Data excerpts:
++++++++

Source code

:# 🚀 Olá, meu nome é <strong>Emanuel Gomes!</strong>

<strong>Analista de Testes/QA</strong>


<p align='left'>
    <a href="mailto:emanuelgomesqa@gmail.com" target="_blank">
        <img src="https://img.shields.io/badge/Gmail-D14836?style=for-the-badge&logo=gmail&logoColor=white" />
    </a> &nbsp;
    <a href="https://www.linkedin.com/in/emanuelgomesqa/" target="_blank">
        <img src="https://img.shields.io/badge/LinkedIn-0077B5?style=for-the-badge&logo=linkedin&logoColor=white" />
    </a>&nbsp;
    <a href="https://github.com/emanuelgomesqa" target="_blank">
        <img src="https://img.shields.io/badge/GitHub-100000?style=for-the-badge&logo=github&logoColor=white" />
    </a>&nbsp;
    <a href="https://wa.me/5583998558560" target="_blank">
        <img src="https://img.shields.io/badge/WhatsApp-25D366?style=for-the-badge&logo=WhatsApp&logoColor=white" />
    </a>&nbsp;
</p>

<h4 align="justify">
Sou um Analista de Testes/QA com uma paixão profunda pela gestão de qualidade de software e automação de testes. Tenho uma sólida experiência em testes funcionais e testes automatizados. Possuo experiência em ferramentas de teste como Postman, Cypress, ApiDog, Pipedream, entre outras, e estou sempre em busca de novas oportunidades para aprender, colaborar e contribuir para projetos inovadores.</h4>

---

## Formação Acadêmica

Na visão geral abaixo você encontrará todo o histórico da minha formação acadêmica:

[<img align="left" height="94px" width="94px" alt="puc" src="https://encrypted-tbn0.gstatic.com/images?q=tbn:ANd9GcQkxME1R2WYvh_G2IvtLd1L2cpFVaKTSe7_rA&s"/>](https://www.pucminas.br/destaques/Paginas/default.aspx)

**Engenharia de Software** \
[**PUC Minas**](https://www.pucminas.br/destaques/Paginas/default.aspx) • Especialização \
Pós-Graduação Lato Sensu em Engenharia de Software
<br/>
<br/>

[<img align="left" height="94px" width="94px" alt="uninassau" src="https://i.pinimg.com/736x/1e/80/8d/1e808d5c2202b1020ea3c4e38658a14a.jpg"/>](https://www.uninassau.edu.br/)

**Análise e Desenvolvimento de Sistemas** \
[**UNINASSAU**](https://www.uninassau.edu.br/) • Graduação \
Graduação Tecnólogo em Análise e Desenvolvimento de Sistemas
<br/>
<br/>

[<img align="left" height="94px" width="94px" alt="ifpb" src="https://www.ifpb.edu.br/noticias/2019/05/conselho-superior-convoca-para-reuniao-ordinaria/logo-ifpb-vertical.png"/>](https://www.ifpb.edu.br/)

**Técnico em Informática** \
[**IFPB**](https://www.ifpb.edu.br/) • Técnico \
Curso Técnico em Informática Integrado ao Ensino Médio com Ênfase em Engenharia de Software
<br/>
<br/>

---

++++++++

_Goal of the exercise_. The line containing "Curso Técnico em" and every line after it, up to and including the last line of the records, should be reproduced exactly, with nothing else.

_Exercise response_.
Curso Técnico em Informática Integrado ao Ensino Médio com Ênfase em Engenharia de Software
<br/>
<br/>

---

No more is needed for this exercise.